(Dataset records)
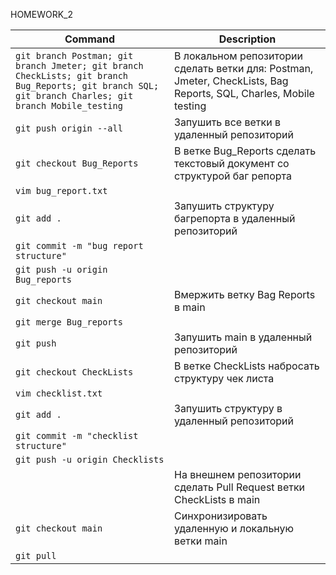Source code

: HOMEWORK_2

| Command | Description |
| ---- | --- |
|`git branch Postman; git branch Jmeter; git branch CheckLists; git branch Bug_Reports; git branch SQL; git branch Charles; git branch Mobile_testing ` |                                    В локальном репозитории сделать ветки для: Postman, Jmeter, CheckLists, Bag Reports, SQL, Charles, Mobile testing |
| `git push origin --all `|                           Запушить все ветки в удаленный репозиторий |
| `git checkout Bug_Reports  `|                      В ветке Bug_Reports сделать текстовый документ со структурой баг репорта |
| `vim bug_report.txt  `|                     |
| `git add .  `|                                      Запушить структуру багрепорта в удаленный репозиторий |
| `git commit -m "bug report structure"`| |
| `git push -u origin Bug_reports`| |
| `git checkout main `|                              Вмержить ветку Bag Reports в main |
| `git merge Bug_reports`| |
| `git push      `|                                   Запушить main в удаленный репозиторий |
| `git checkout CheckLists `|                        В ветке CheckLists набросать структуру чек листа    |                                        
| `vim checklist.txt`| |
| `git add . `|                                      Запушить структуру в удаленный репозиторий |
| `git commit -m "checklist structure"`| |
| `git push -u origin Checklists`| |
| `   `|                                             На внешнем репозитории сделать Pull Request ветки CheckLists в main |
| `git checkout main    `|                           Синхронизировать удаленную и локальную ветки main |
| `git pull`| |

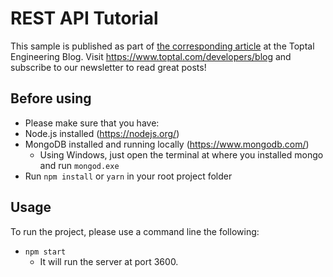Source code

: # REST API Tutorial

This sample is published as part of [the corresponding article](https://www.toptal.com/nodejs/secure-rest-api-in-nodejs) at the Toptal Engineering Blog. Visit https://www.toptal.com/developers/blog and subscribe to our newsletter to read great posts!

## Before using

- Please make sure that you have:
 - Node.js installed (https://nodejs.org/)
 - MongoDB installed and running locally (https://www.mongodb.com/)
   - Using Windows, just open the terminal at where you installed mongo and run `mongod.exe`
 - Run `npm install` or `yarn` in your root project folder

## Usage

To run the project, please use a command line the following:
 - `npm start`
    - It will run the server at port 3600.



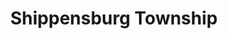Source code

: ---
title: Shippensburg Township
url: /shippensburg-township/
latitude: 40.041
longitude: -77.518
---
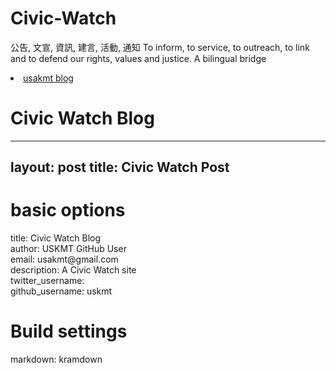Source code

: 

# Civic-Watch
公告, 文宣, 資訊, 建言, 活動, 通知 To inform, to service, to outreach, to link and to defend our rights, values and justice. 
A bilingual bridge
<li><a href="http://classic-blog.udn.com/usakmt" > usakmt blog </a></li>

# Civic Watch Blog
---
layout: post
title: Civic Watch Post
---


# basic options
<div>title: Civic Watch Blog</div>
<div>author: USKMT GitHub User</div>
<div>email: usakmt@gmail.com</div>
<div>description: A Civic Watch site</div>
<div>twitter_username: </div>
<div>github_username: uskmt</div>

# Build settings
markdown: kramdown
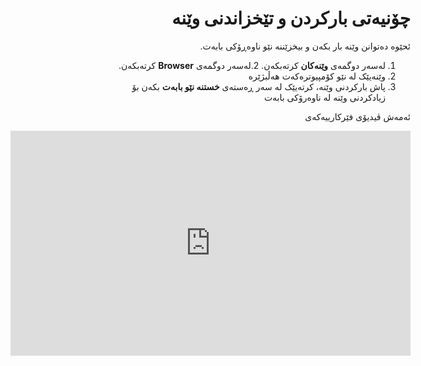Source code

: <div dir="rtl" >

# چۆنیەتی بارکردن و تێخزاندنی وێنە
<!-- position: 3 -->

ئحێوە دەتوانن وێنە بار بکەن و بیخزێننە نێو ناوەڕۆکی بابەت.

1. لەسەر دوگمەی  **وێنەکان** کرتەبکەن.
2.لەسەر دوگمەی **Browser**  کرتەبکەن.
3. وێنەیێک لە نێو کۆمپیوترەکەت هەڵبژێرە
4. پاش بارکردنی وێنە، کرتەیێک لە سەر ڕەستەی **خستنە نێو بابەت** بکەن بۆ زیادکردنی وێنە لە ناوەرۆکی بابەت

ئەمەش ڤیدیۆی فێرکارییەکەی
<div class="videoWrapper">
	<iframe width="640" height="360" src="https://www.youtube.com/embed/53UTSO_aQg0?rel=0&amp;showinfo=0" frameborder="0" allow="accelerometer; autoplay; encrypted-media; gyroscope; picture-in-picture" allowfullscreen></iframe>
</div>

</div>
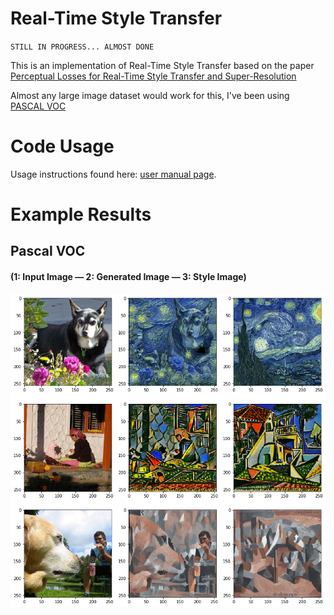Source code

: # Real-Time Style Transfer

`STILL IN PROGRESS... ALMOST DONE`

This is an implementation of Real-Time Style Transfer based on the paper [Perceptual Losses for Real-Time Style Transfer and Super-Resolution](https://arxiv.org/pdf/1603.08155)

Almost any large image dataset would work for this, I've been using [PASCAL VOC](http://pjreddie.com/media/files/VOCtrainval_06-Nov-2007.tar)

# Code Usage

Usage instructions found here: [user manual page](USAGE.md).

# Example Results
## Pascal VOC
#### (1: Input Image  — 2: Generated Image — 3: Style Image)
![](examples/example_ae.png)

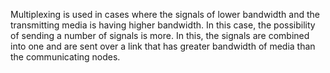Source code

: Multiplexing is used in cases where the signals of lower bandwidth and the transmitting media is having higher bandwidth. In this case, the possibility of sending a number of signals is more. In this, the signals are combined into one and are sent over a link that has greater bandwidth of media than the communicating nodes. 
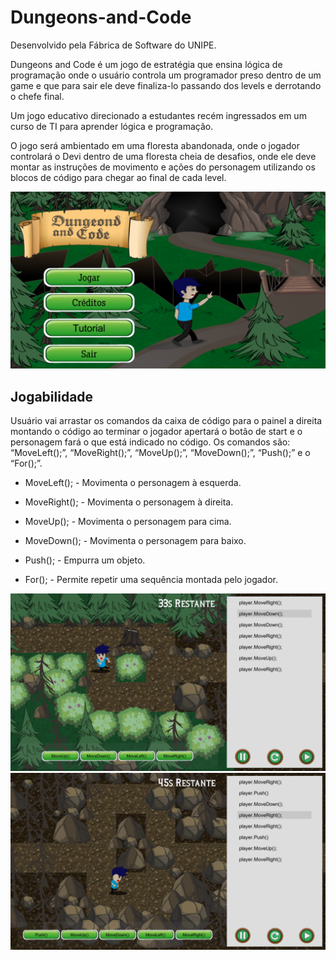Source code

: # Dungeons-and-Code
 
Desenvolvido pela Fábrica de Software do UNIPE.

Dungeons and Code é um jogo de estratégia que ensina lógica de programação
onde o usuário controla um programador preso dentro de um game e que para sair ele
deve finaliza-lo passando dos levels e derrotando o chefe final.

Um jogo educativo direcionado a estudantes recém ingressados em um curso de
TI para aprender lógica e programação.

O jogo será ambientado em uma floresta abandonada, onde o jogador controlará
o Devi dentro de uma floresta cheia de desafios, onde ele deve montar as instruções de
movimento e ações do personagem utilizando os blocos de código para chegar ao final
de cada level.

![Alou](assets/foto1.png)

## Jogabilidade

Usuário vai arrastar os comandos da caixa de código para o painel a direita
montando o código ao terminar o jogador apertará o botão de start e o personagem
fará o que está indicado no código. Os comandos são: “MoveLeft();”, “MoveRight();”,
“MoveUp();”, “MoveDown();”, “Push();” e o “For();”.

- MoveLeft(); - Movimenta o personagem à esquerda.

- MoveRight(); - Movimenta o personagem à direita.

- MoveUp(); - Movimenta o personagem para cima.

- MoveDown(); - Movimenta o personagem para baixo.

- Push(); - Empurra um objeto.

- For(); - Permite repetir uma sequência montada pelo jogador.

![Alou](assets/foto2.png)
![Alou](assets/foto3.png)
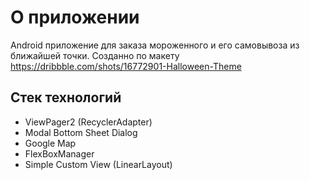# О приложении
Android приложение для заказа мороженного и его самовывоза из ближайшей точки. Созданно по макету https://dribbble.com/shots/16772901-Halloween-Theme 
## Стек технологий
- ViewPager2 (RecyclerAdapter)
- Modal Bottom Sheet Dialog
- Google Map
- FlexBoxManager
- Simple Custom View (LinearLayout)
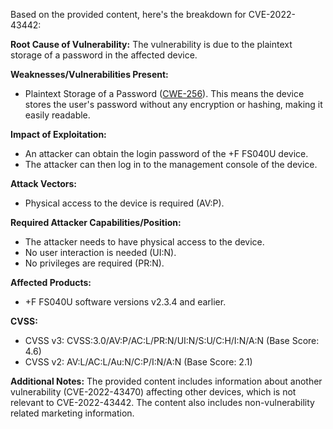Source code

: Based on the provided content, here's the breakdown for CVE-2022-43442:

**Root Cause of Vulnerability:**
The vulnerability is due to the plaintext storage of a password in the affected device.

**Weaknesses/Vulnerabilities Present:**
- Plaintext Storage of a Password ([CWE-256](https://cwe.mitre.org/data/definitions/256.html)). This means the device stores the user's password without any encryption or hashing, making it easily readable.

**Impact of Exploitation:**
- An attacker can obtain the login password of the +F FS040U device.
- The attacker can then log in to the management console of the device.

**Attack Vectors:**
- Physical access to the device is required (AV:P).

**Required Attacker Capabilities/Position:**
- The attacker needs to have physical access to the device.
- No user interaction is needed (UI:N).
- No privileges are required (PR:N).

**Affected Products:**
- +F FS040U software versions v2.3.4 and earlier.

**CVSS:**
- CVSS v3:  CVSS:3.0/AV:P/AC:L/PR:N/UI:N/S:U/C:H/I:N/A:N  (Base Score: 4.6)
- CVSS v2: AV:L/AC:L/Au:N/C:P/I:N/A:N (Base Score: 2.1)

**Additional Notes:**
The provided content includes information about another vulnerability (CVE-2022-43470) affecting other devices, which is not relevant to CVE-2022-43442. The content also includes non-vulnerability related marketing information.
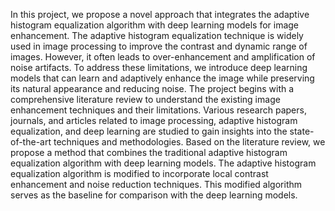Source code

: In this project, we propose a novel approach that integrates the adaptive histogram equalization algorithm with deep learning models for image enhancement. The adaptive histogram equalization technique is widely used in image processing to improve the contrast and dynamic range of images. However, it often leads to over-enhancement and amplification of noise artifacts. To address these limitations, we introduce deep learning models that can learn and adaptively enhance the image while preserving its natural appearance and reducing noise.
The project begins with a comprehensive literature review to understand the existing image enhancement techniques and their limitations. Various research papers, journals, and articles related to image processing, adaptive histogram equalization, and deep learning are studied to gain insights into the state-of-the-art techniques and methodologies.
Based on the literature review, we propose a method that combines the traditional adaptive histogram equalization algorithm with deep learning models. The adaptive histogram equalization algorithm is modified to incorporate local contrast enhancement and noise reduction techniques. This modified algorithm serves as the baseline for comparison with the deep learning models.
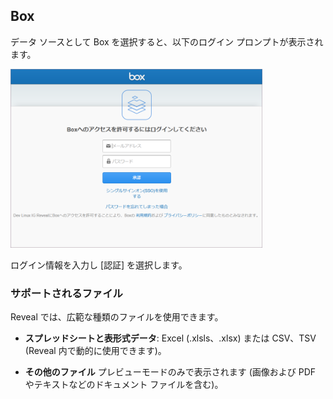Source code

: ## Box

データ ソースとして Box を選択すると、以下のログイン プロンプトが表示されます。

<img src="images/box-login.png" alt="Box login prompt" width="80%"/>

ログイン情報を入力し [認証] を選択します。

### サポートされるファイル

Reveal では、広範な種類のファイルを使用できます。

  - **スプレッドシートと表形式データ**: Excel (.xlsls、.xlsx) または CSV、TSV (Reveal 内で動的に使用できます)。

  - **その他のファイル** プレビューモードのみで表示されます (画像および PDF やテキストなどのドキュメント ファイルを含む)。
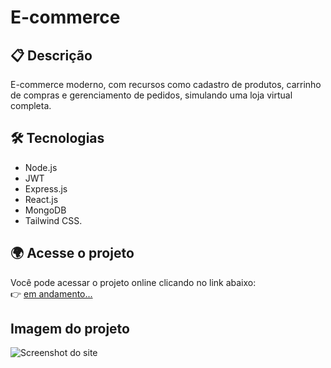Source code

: # E-commerce

## 📋 Descrição

E-commerce moderno, com recursos como cadastro de produtos, carrinho de compras e gerenciamento de pedidos, simulando uma loja virtual completa.

## 🛠️ Tecnologias

- Node.js
- JWT
- Express.js
- React.js
- MongoDB
- Tailwind CSS.

## 🌍 Acesse o projeto

Você pode acessar o projeto online clicando no link abaixo:  
👉  [em andamento...](#)

## Imagem do projeto
   
![Screenshot do site](./src/assets/imagemSite.png)
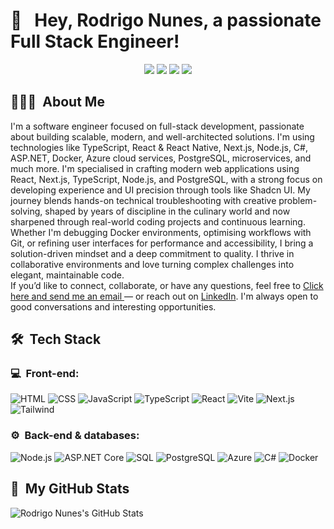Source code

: <h1>👋 &nbsp; Hey, Rodrigo Nunes, a passionate Full Stack Engineer!</h1>
<p align="center">
<a href="https://www.linkedin.com/in/rodrigo-fraga-nunes-82418675/"><img src="https://img.shields.io/badge/-My%20LinkedIn-0077B5?style=flat-square&logo=linkedin&logoColor=white"/></a>
<a href="https://x.com/RodrigoDeFraga1/"><img src="https://img.shields.io/badge/-My%20X%20Profile-000000?style=flat-square&logo=X&logoColor=white"/></a>
<a href="https://d-dev-folio.vercel.app"><img src="https://img.shields.io/badge/My%20portfolio%20website-8A2BE2"/></a>
<a href="https://mail.google.com/mail/?view=cm&fs=1&to=rdefraganunes@gmail.com"><img src="https://img.shields.io/badge/-Send%20Me%20a%20Message-D14836?style=flat-square&logo=Gmail&logoColor=white"/></a>

</p>

<h2> 👨🏻‍💻 &nbsp;About Me </h2>

I'm a software engineer focused on full-stack development, passionate about building scalable, modern, and well-architected solutions. I'm using technologies like TypeScript, React & React Native, Next.js, Node.js, C#, ASP.NET, Docker, Azure cloud services, PostgreSQL, microservices, and much more.
I'm specialised in crafting modern web applications using React, Next.js, TypeScript, Node.js, and PostgreSQL, with a strong focus on developing experience and UI precision through tools like Shadcn UI. My journey blends hands-on technical troubleshooting with creative problem-solving, shaped by years of discipline in the culinary world and now sharpened through real-world coding projects and continuous learning.
Whether I'm debugging Docker environments, optimising workflows with Git, or refining user interfaces for performance and accessibility, I bring a solution-driven mindset and a deep commitment to quality. I thrive in collaborative environments and love turning complex challenges into elegant, maintainable code.  
If you’d like to connect, collaborate, or have any questions, feel free to <a href="https://mail.google.com/mail/?view=cm&fs=1&to=rdefraganunes@gmail.com" target="_blank"> Click here and send me an email
</a>— or reach out on <a href="https://www.linkedin.com/in/rodrigo-fraga-nunes-82418675/">LinkedIn</a>. I'm always open to good conversations and interesting opportunities.

<h2> 🛠 &nbsp;Tech Stack</h2>
<h3>💻 &nbsp;Front-end:</h3>

![HTML](https://img.shields.io/badge/-HTML-333333?style=flat&logo=HTML5)
![CSS](https://img.shields.io/badge/-CSS-333333?style=flat&logo=CSS3&logoColor=1572B6)
![JavaScript](https://img.shields.io/badge/-JavaScript-333333?style=flat&logo=javascript)
![TypeScript](https://img.shields.io/badge/-TypeScript-333333?style=flat&logo=typescript&logoColor=2D79C7)
![React](https://img.shields.io/badge/-React-333333?style=flat&logo=react)
![Vite](https://img.shields.io/badge/-Vite-646CFF?style=flat&logo=vite&logoColor=white)
![Next.js](https://img.shields.io/badge/-Next.js-333333?style=flat&logo=next.js)
![Tailwind](https://img.shields.io/badge/-Tailwind-333333?style=flat&logo=tailwind-css)

<h3>⚙️ &nbsp;Back-end & databases:</h3>

![Node.js](https://img.shields.io/badge/-Node.js-333333?style=flat&logo=node.js)
![ASP.NET Core](https://img.shields.io/badge/-ASP.NET_Core-512BD4?style=flat&logo=dotnet&logoColor=white)
![SQL](https://img.shields.io/badge/-SQL-003B57?style=flat&logo=sqlite&logoColor=white)
![PostgreSQL](https://img.shields.io/badge/-PostgreSQL-333333?style=flat&logo=postgresql)
![Azure](https://img.shields.io/badge/-Azure-0078D4?style=flat&logo=microsoft-azure&logoColor=white)
![C#](https://img.shields.io/badge/-C%23-239120?style=flat&logo=c-sharp&logoColor=white)
![Docker](https://img.shields.io/badge/-Docker-333333?style=flat&logo=docker)


<h2>🚀 &nbsp;My GitHub Stats</h2>

![Rodrigo Nunes's GitHub Stats](https://github-readme-stats.vercel.app/api?username=RodrigoNunes2004&show_icons=true&theme=dracula)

What you should do: Using the data above, show each line where "comandos" occurs.

Task answer:
Usuário vai arrastar os comandos da caixa de código para o painel a direita
fará o que está indicado no código. Os comandos são: “MoveLeft();”, “MoveRight();”,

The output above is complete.